Article Preview
TopIntroduction
The Web is a fully distributed system—and thus so is the Web of Data. Within this enormous collection, each data source specializes in its very own part of the truth. Some of them, like DBpedia1, contain essential facts about a broad range of subjects; others, like Drugbank2, offer a comprehensive corpus of triples about highly select topics. As a result, in order to answer any non-trivial query over the Web of Data, we likely need to consult multiple data sources. The need for such federated queries intensifies as the Linked Open Data cloud is trending toward a more decentralized graph structure, with additional linking hubs besides DBpedia arising (Schmachtenberg et al., 2014). Federation is thus necessary to achieve the Web of Data vision (Heath & Bizer, 2011): a global, machine-understandable dataspace with web-scale integration and interoperability.
In literature, the story of federated query evaluation is typically told from source selection onwards: given a fixed set of available data sources, a client determines which of these are necessary to obtain results. After that, the actual query processing against the selected sources happens. However, before any of this can take place, candidate data sources need to be located first. This process preceding source selection has hardly received rigorous scientific study so far. In general, discovery is the process of finding available Linked Data sources that are relevant to a certain task, for specific definitions of “relevance” and “task”. Although the description of dataset or endpoint characteristics has been covered, the act of finding, accessing, and processing such documents is still in its infancy. With the emerging Web Of Data, studying autonomous Linked Data discovery becomes a need, with a special focus on the impact on client-side tasks such as querying. For federated query execution in particular, discovery can assist in a more complete selection of accessed data sources.

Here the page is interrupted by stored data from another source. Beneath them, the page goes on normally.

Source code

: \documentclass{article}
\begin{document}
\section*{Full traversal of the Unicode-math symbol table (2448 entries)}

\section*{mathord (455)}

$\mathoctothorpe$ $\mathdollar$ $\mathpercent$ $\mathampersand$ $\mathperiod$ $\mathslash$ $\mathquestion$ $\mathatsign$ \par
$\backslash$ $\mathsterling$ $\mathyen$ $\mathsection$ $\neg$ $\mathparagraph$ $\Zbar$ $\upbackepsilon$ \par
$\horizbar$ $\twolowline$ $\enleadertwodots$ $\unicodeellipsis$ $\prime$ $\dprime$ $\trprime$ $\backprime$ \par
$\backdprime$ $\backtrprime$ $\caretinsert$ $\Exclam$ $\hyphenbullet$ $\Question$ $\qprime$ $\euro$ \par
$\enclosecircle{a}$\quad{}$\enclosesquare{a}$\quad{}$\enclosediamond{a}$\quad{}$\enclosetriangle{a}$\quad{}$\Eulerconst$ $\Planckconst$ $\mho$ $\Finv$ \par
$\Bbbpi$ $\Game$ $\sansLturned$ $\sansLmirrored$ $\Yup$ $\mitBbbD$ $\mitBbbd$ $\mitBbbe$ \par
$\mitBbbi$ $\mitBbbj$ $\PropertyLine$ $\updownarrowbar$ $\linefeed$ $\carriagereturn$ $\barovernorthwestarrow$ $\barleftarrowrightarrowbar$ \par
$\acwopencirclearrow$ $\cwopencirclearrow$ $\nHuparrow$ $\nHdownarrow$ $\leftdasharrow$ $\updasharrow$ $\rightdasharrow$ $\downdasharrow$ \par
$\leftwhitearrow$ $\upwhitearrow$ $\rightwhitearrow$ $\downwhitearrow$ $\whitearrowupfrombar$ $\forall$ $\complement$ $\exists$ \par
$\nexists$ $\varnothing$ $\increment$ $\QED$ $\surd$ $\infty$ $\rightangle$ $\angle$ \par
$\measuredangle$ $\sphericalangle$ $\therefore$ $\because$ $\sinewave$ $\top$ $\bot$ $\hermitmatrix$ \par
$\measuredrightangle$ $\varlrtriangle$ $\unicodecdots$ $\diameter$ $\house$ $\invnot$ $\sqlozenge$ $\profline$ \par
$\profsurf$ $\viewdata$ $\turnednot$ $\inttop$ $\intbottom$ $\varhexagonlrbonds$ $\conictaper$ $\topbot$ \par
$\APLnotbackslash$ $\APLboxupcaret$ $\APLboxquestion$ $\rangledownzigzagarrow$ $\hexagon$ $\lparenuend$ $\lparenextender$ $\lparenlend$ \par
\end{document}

Therefore, this article studies the impact of Linked Data interface discovery on federated querying. We consider any that provides client access to Linked Data sources. In total, we present three contributions.
First, we propose a discovery technique, which leverages hypermedia between Linked Data interfaces. Hypermedia allows such interfaces to function similarly to a webpage, providing the user with guidance on what type of content they can retrieve, or what actions they can perform, as well as the appropriate links to do so. Since the beginning of the Web, this has been the crucial aspect to the Web’s scalability. Existing discovery works have greatly progressed in closed, custom p2p networks using custom discovery protocols, or centralized repositories that crawl metadata from different sources. However, with a scale-free network at our disposal, little of its benefits have been exploited for Linked Data querying. The novelty of our approach lies in strictly reusing hypermedia and Linked Data principles to a) discover one another, aided by links in a dataset; and b) inform the client at run-time about their discoveries through hypermedia. Furthermore, clients and servers distribute the processing cost fairly, resulting in a sustainable and scalable solution.
Second, to appropriately evaluate discovery approaches, we introduce a methodology to quantify its parameters. This includes metrics to express the functional and non-functional characteristics of one discovery approach relative to others.
Third, we implement and evaluate the approach against the lightweight Triple Pattern Fragments interface (Verborgh et al., 2014; 2016), and measure to what extent our discovery method facilitates source selection in federated query execution. We intend to enable querying multiple sources on the client while obtaining far less information than heuristics or dataset profiles.
The remainder of this paper is structured as follows. We first list a number of research questions with corresponding hypotheses and discuss related work. Then, we propose the metrics for evaluating discovery approaches. Next, we introduce a hypermedia-based discovery method applied to Triple Pattern Fragments and discuss how clients can use the outcome in federated query execution. After that, we evaluate our approach and analyze the results to assess its viability. Finally, we end with an overall conclusion and discuss future work.